Exercise goal: Report every line in the records below that holds the word "struct".

******************************

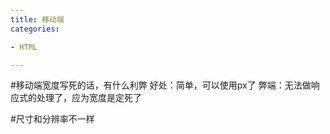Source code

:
 ```yaml
---
title: 移动端
categories: 

- HTML

---
```


#移动端宽度写死的话，有什么利弊
好处：简单，可以使用px了
弊端：无法做响应式的处理了，应为宽度是定死了


#尺寸和分辨率不一样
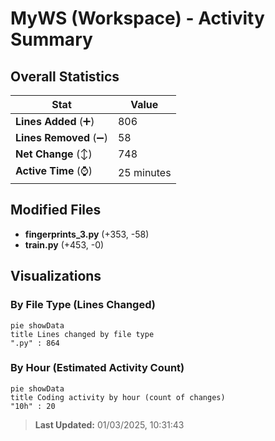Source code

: # MyWS (Workspace) - Activity Summary 

## Overall Statistics

| Stat                   | Value                                                             |
| ---------------------- | ----------------------------------------------------------------- |
| **Lines Added** (➕)   | 806                                          |
| **Lines Removed** (➖) | 58                                        |
| **Net Change** (↕)    | 748                |
| **Active Time** (⌚)   | 25 minutes |


## Modified Files
- **fingerprints_3.py** (+353, -58)
- **train.py** (+453, -0)

## Visualizations

### By File Type (Lines Changed)

```mermaid
pie showData
title Lines changed by file type
".py" : 864
```

### By Hour (Estimated Activity Count)

```mermaid
pie showData
title Coding activity by hour (count of changes)
"10h" : 20
```


> **Last Updated:** 01/03/2025, 10:31:43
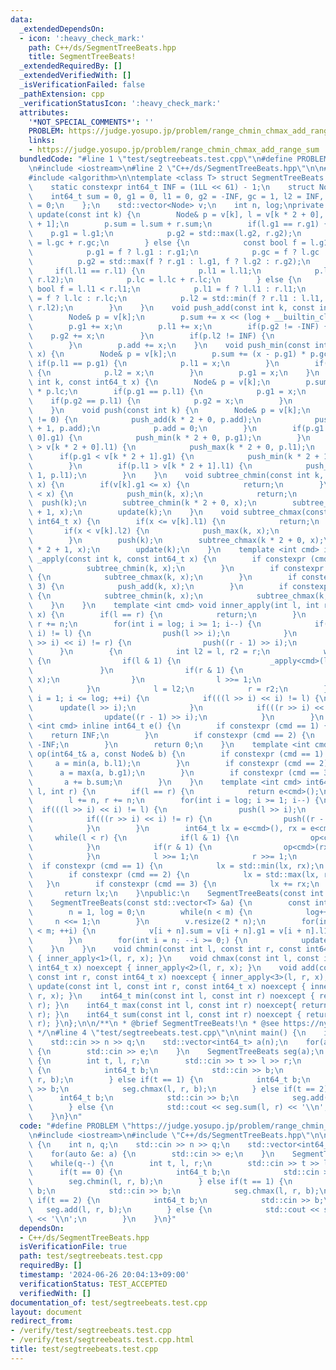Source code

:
 ```yaml
---
data:
  _extendedDependsOn:
  - icon: ':heavy_check_mark:'
    path: C++/ds/SegmentTreeBeats.hpp
    title: SegmentTreeBeats!
  _extendedRequiredBy: []
  _extendedVerifiedWith: []
  _isVerificationFailed: false
  _pathExtension: cpp
  _verificationStatusIcon: ':heavy_check_mark:'
  attributes:
    '*NOT_SPECIAL_COMMENTS*': ''
    PROBLEM: https://judge.yosupo.jp/problem/range_chmin_chmax_add_range_sum
    links:
    - https://judge.yosupo.jp/problem/range_chmin_chmax_add_range_sum
  bundledCode: "#line 1 \"test/segtreebeats.test.cpp\"\n#define PROBLEM \"https://judge.yosupo.jp/problem/range_chmin_chmax_add_range_sum\"\
    \n#include <iostream>\n#line 2 \"C++/ds/SegmentTreeBeats.hpp\"\n\n#include <vector>\n\
    #include <algorithm>\n\ntemplate <class T> struct SegmentTreeBeats {\nprivate:\n\
    \    static constexpr int64_t INF = (1LL << 61) - 1;\n    struct Node {\n    \
    \    int64_t sum = 0, g1 = 0, l1 = 0, g2 = -INF, gc = 1, l2 = INF, lc = 1, add\
    \ = 0;\n    };\n    std::vector<Node> v;\n    int n, log;\nprivate:\n    void\
    \ update(const int k) {\n        Node& p = v[k], l = v[k * 2 + 0], r = v[k * 2\
    \ + 1];\n        p.sum = l.sum + r.sum;\n        if(l.g1 == r.g1) {\n        \
    \    p.g1 = l.g1;\n            p.g2 = std::max(l.g2, r.g2);\n            p.gc\
    \ = l.gc + r.gc;\n        } else {\n            const bool f = l.g1 > r.g1;\n\
    \            p.g1 = f ? l.g1 : r.g1;\n            p.gc = f ? l.gc : r.gc;\n  \
    \          p.g2 = std::max(f ? r.g1 : l.g1, f ? l.g2 : r.g2);\n        }\n   \
    \     if(l.l1 == r.l1) {\n            p.l1 = l.l1;\n            p.l2 = std::min(l.l2,\
    \ r.l2);\n            p.lc = l.lc + r.lc;\n        } else {\n            const\
    \ bool f = l.l1 < r.l1;\n            p.l1 = f ? l.l1 : r.l1;\n            p.lc\
    \ = f ? l.lc : r.lc;\n            p.l2 = std::min(f ? r.l1 : l.l1, f ? l.l2 :\
    \ r.l2);\n        }\n    }\n    void push_add(const int k, const int64_t x) {\n\
    \        Node& p = v[k];\n        p.sum += x << (log + __builtin_clz(k) - 31);\n\
    \        p.g1 += x;\n        p.l1 += x;\n        if(p.g2 != -INF) {\n        \
    \    p.g2 += x;\n        }\n        if(p.l2 != INF) {\n            p.l2 += x;\n\
    \        }\n        p.add += x;\n    }\n    void push_min(const int k, const int64_t\
    \ x) {\n        Node& p = v[k];\n        p.sum += (x - p.g1) * p.gc;\n       \
    \ if(p.l1 == p.g1) {\n            p.l1 = x;\n        }\n        if(p.l2 == p.g1)\
    \ {\n            p.l2 = x;\n        }\n        p.g1 = x;\n    }\n    void push_max(const\
    \ int k, const int64_t x) {\n        Node& p = v[k];\n        p.sum += (x - p.l1)\
    \ * p.lc;\n        if(p.g1 == p.l1) {\n            p.g1 = x;\n        }\n    \
    \    if(p.g2 == p.l1) {\n            p.g2 = x;\n        }\n        p.l1 = x;\n\
    \    }\n    void push(const int k) {\n        Node& p = v[k];\n        if(p.add\
    \ != 0) {\n            push_add(k * 2 + 0, p.add);\n            push_add(k * 2\
    \ + 1, p.add);\n            p.add = 0;\n        }\n        if(p.g1 < v[k * 2 +\
    \ 0].g1) {\n            push_min(k * 2 + 0, p.g1);\n        }\n        if(p.l1\
    \ > v[k * 2 + 0].l1) {\n            push_max(k * 2 + 0, p.l1);\n        }\n  \
    \      if(p.g1 < v[k * 2 + 1].g1) {\n            push_min(k * 2 + 1, p.g1);\n\
    \        }\n        if(p.l1 > v[k * 2 + 1].l1) {\n            push_max(k * 2 +\
    \ 1, p.l1);\n        }\n    }\n    void subtree_chmin(const int k, const int64_t\
    \ x) {\n        if(v[k].g1 <= x) {\n            return;\n        }\n        if(v[k].g2\
    \ < x) {\n            push_min(k, x);\n            return;\n        }\n      \
    \  push(k);\n        subtree_chmin(k * 2 + 0, x);\n        subtree_chmin(k * 2\
    \ + 1, x);\n        update(k);\n    }\n    void subtree_chmax(const int k, const\
    \ int64_t x) {\n        if(x <= v[k].l1) {\n            return;\n        }\n \
    \       if(x < v[k].l2) {\n            push_max(k, x);\n            return;\n\
    \        }\n        push(k);\n        subtree_chmax(k * 2 + 0, x);\n        subtree_chmax(k\
    \ * 2 + 1, x);\n        update(k);\n    }\n    template <int cmd> inline void\
    \ _apply(const int k, const int64_t x) {\n        if constexpr (cmd == 1) {\n\
    \            subtree_chmin(k, x);\n        }\n        if constexpr (cmd == 2)\
    \ {\n            subtree_chmax(k, x);\n        }\n        if constexpr (cmd ==\
    \ 3) {\n            push_add(k, x);\n        }\n        if constexpr (cmd == 4)\
    \ {\n            subtree_chmin(k, x);\n            subtree_chmax(k, x);\n    \
    \    }\n    }\n    template <int cmd> void inner_apply(int l, int r, const int64_t\
    \ x) {\n        if(l == r) {\n            return;\n        }\n        l += n,\
    \ r += n;\n        for(int i = log; i >= 1; i--) {\n            if(((l >> i) <<\
    \ i) != l) {\n                push(l >> i);\n            }\n            if(((r\
    \ >> i) << i) != r) {\n                push((r - 1) >> i);\n            }\n  \
    \      }\n        {\n            int l2 = l, r2 = r;\n            while(l < r)\
    \ {\n                if(l & 1) {\n                    _apply<cmd>(l++, x);\n \
    \               }\n                if(r & 1) {\n                    _apply<cmd>(--r,\
    \ x);\n                }\n                l >>= 1;\n                r >>= 1;\n\
    \            }\n            l = l2;\n            r = r2;\n        }\n        for(int\
    \ i = 1; i <= log; ++i) {\n            if(((l >> i) << i) != l) {\n          \
    \      update(l >> i);\n            }\n            if(((r >> i) << i) != r) {\n\
    \                update((r - 1) >> i);\n            }\n        }\n    }\n    template\
    \ <int cmd> inline int64_t e() {\n        if constexpr (cmd == 1) {\n        \
    \    return INF;\n        }\n        if constexpr (cmd == 2) {\n            return\
    \ -INF;\n        }\n        return 0;\n    }\n    template <int cmd> inline void\
    \ op(int64_t& a, const Node& b) {\n        if constexpr (cmd == 1) {\n       \
    \     a = min(a, b.l1);\n        }\n        if constexpr (cmd == 2) {\n      \
    \      a = max(a, b.g1);\n        }\n        if constexpr (cmd == 3) {\n     \
    \       a += b.sum;\n        }\n    }\n    template <int cmd> int64_t inner_fold(int\
    \ l, int r) {\n        if(l == r) {\n            return e<cmd>();\n        }\n\
    \        l += n, r += n;\n        for(int i = log; i >= 1; i--) {\n          \
    \  if(((l >> i) << i) != l) {\n                push(l >> i);\n            }\n\
    \            if(((r >> i) << i) != r) {\n                push((r - 1) >> i);\n\
    \            }\n        }\n        int64_t lx = e<cmd>(), rx = e<cmd>();\n   \
    \     while(l < r) {\n            if(l & 1) {\n                op<cmd>(lx, v[l++]);\n\
    \            }\n            if(r & 1) {\n                op<cmd>(rx, v[--r]);\n\
    \            }\n            l >>= 1;\n            r >>= 1;\n        }\n      \
    \  if constexpr (cmd == 1) {\n            lx = std::min(lx, rx);\n        }\n\
    \        if constexpr (cmd == 2) {\n            lx = std::max(lx, rx);\n     \
    \   }\n        if constexpr (cmd == 3) {\n            lx += rx;\n        }\n \
    \       return lx;\n    }\npublic:\n    SegmentTreeBeats(const int n): SegmentTreeBeats(std::vector<int64_t>(n)){}\n\
    \    SegmentTreeBeats(const std::vector<T> &a) {\n        const int m = a.size();\n\
    \        n = 1, log = 0;\n        while(n < m) {\n            log++;\n       \
    \     n <<= 1;\n        }\n        v.resize(2 * n);\n        for(int i = 0; i\
    \ < m; ++i) {\n            v[i + n].sum = v[i + n].g1 = v[i + n].l1 = a[i];\n\
    \        }\n        for(int i = n; --i >= 0;) {\n            update(i);\n    \
    \    }\n    }\n    void chmin(const int l, const int r, const int64_t x) noexcept\
    \ { inner_apply<1>(l, r, x); }\n    void chmax(const int l, const int r, const\
    \ int64_t x) noexcept { inner_apply<2>(l, r, x); }\n    void add(const int l,\
    \ const int r, const int64_t x) noexcept { inner_apply<3>(l, r, x); }\n    void\
    \ update(const int l, const int r, const int64_t x) noexcept { inner_apply<4>(l,\
    \ r, x); }\n    int64_t min(const int l, const int r) noexcept { return inner_fold<1>(l,\
    \ r); }\n    int64_t max(const int l, const int r) noexcept{ return inner_fold<2>(l,\
    \ r); }\n    int64_t sum(const int l, const int r) noexcept { return inner_fold<3>(l,\
    \ r); }\n};\n\n/**\n * @brief SegmentTreeBeats!\n * @see https://nyaannyaan.github.io/library/segment-tree/segment-tree-beats.hpp\n\
    \ */\n#line 4 \"test/segtreebeats.test.cpp\"\n\nint main() {\n    int n, q;\n\
    \    std::cin >> n >> q;\n    std::vector<int64_t> a(n);\n    for(auto &e: a)\
    \ {\n        std::cin >> e;\n    }\n    SegmentTreeBeats seg(a);\n    while(q--)\
    \ {\n        int t, l, r;\n        std::cin >> t >> l >> r;\n        if(t == 0)\
    \ {\n            int64_t b;\n            std::cin >> b;\n            seg.chmin(l,\
    \ r, b);\n        } else if(t == 1) {\n            int64_t b;\n            std::cin\
    \ >> b;\n            seg.chmax(l, r, b);\n        } else if(t == 2) {\n      \
    \      int64_t b;\n            std::cin >> b;\n            seg.add(l, r, b);\n\
    \        } else {\n            std::cout << seg.sum(l, r) << '\\n';\n        }\n\
    \    }\n}\n"
  code: "#define PROBLEM \"https://judge.yosupo.jp/problem/range_chmin_chmax_add_range_sum\"\
    \n#include <iostream>\n#include \"C++/ds/SegmentTreeBeats.hpp\"\n\nint main()\
    \ {\n    int n, q;\n    std::cin >> n >> q;\n    std::vector<int64_t> a(n);\n\
    \    for(auto &e: a) {\n        std::cin >> e;\n    }\n    SegmentTreeBeats seg(a);\n\
    \    while(q--) {\n        int t, l, r;\n        std::cin >> t >> l >> r;\n  \
    \      if(t == 0) {\n            int64_t b;\n            std::cin >> b;\n    \
    \        seg.chmin(l, r, b);\n        } else if(t == 1) {\n            int64_t\
    \ b;\n            std::cin >> b;\n            seg.chmax(l, r, b);\n        } else\
    \ if(t == 2) {\n            int64_t b;\n            std::cin >> b;\n         \
    \   seg.add(l, r, b);\n        } else {\n            std::cout << seg.sum(l, r)\
    \ << '\\n';\n        }\n    }\n}"
  dependsOn:
  - C++/ds/SegmentTreeBeats.hpp
  isVerificationFile: true
  path: test/segtreebeats.test.cpp
  requiredBy: []
  timestamp: '2024-06-26 20:04:13+09:00'
  verificationStatus: TEST_ACCEPTED
  verifiedWith: []
documentation_of: test/segtreebeats.test.cpp
layout: document
redirect_from:
- /verify/test/segtreebeats.test.cpp
- /verify/test/segtreebeats.test.cpp.html
title: test/segtreebeats.test.cpp
---
```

******************************

Exercise answer:
    #include <algorithm>\n\ntemplate <class T> struct SegmentTreeBeats {\nprivate:\n\
    \    static constexpr int64_t INF = (1LL << 61) - 1;\n    struct Node {\n    \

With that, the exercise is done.